* ABOUT THIS EXERCISE
Work out the number of lines in the records that include the word "class"; reply with that number alone.

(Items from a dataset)
>>>>
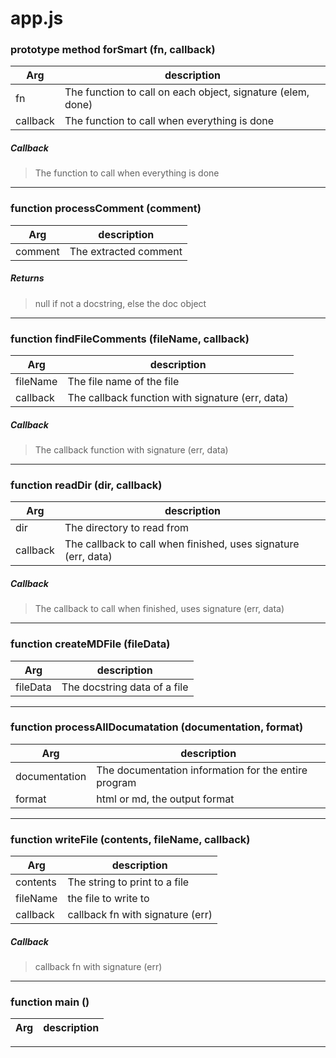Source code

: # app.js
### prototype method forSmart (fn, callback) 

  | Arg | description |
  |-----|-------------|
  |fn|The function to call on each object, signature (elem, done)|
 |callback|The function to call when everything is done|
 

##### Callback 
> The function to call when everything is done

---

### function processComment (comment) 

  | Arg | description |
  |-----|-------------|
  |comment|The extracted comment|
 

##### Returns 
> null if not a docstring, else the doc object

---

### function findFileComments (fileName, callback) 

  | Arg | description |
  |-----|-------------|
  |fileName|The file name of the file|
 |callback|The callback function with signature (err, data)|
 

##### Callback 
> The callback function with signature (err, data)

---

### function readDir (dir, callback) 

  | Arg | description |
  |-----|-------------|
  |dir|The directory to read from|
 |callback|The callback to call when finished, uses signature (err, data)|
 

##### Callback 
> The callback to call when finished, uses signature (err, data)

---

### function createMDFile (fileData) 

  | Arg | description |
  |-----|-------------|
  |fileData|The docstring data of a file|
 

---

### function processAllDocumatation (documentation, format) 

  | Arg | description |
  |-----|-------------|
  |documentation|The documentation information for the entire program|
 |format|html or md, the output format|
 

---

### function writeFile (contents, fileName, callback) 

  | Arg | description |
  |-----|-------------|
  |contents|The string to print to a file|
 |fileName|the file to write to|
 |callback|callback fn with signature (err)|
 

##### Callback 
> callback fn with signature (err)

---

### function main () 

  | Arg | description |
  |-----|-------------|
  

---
<<<<
>>>>
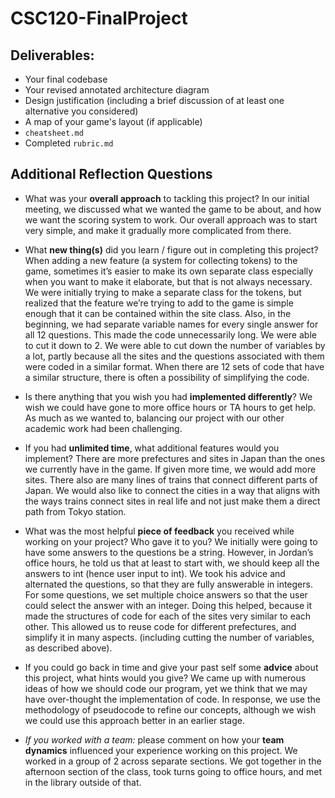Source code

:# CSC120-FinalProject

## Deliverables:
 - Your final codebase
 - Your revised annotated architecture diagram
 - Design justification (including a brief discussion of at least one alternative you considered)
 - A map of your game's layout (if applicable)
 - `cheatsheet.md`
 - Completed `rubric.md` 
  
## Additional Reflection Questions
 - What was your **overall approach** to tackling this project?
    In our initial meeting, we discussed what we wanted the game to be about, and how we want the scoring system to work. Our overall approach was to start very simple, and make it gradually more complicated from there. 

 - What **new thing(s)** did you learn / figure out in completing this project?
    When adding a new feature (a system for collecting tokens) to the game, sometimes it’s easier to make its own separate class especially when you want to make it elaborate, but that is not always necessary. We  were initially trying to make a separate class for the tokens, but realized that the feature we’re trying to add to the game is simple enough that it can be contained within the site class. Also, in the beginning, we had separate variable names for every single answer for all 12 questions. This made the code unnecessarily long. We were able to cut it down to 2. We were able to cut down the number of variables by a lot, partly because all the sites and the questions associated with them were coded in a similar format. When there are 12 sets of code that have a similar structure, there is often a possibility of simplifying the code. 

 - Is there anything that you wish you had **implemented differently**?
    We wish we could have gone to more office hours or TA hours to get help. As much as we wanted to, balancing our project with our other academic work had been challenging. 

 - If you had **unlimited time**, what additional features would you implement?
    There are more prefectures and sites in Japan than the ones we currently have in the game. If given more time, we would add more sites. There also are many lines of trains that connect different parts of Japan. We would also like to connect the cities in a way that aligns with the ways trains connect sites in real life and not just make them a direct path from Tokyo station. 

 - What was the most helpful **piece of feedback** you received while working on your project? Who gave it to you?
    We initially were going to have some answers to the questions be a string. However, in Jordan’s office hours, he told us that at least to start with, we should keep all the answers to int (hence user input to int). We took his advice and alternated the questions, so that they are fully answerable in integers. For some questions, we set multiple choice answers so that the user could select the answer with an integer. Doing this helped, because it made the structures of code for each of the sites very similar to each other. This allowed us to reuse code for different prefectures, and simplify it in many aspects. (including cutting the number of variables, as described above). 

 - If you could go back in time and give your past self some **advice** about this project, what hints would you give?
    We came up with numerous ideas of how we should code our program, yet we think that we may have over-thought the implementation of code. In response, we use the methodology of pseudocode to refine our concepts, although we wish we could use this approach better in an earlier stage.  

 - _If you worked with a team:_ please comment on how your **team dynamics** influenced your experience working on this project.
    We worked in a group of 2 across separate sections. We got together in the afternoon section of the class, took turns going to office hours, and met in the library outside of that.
<<<<
* EXERCISE OUTPUT
2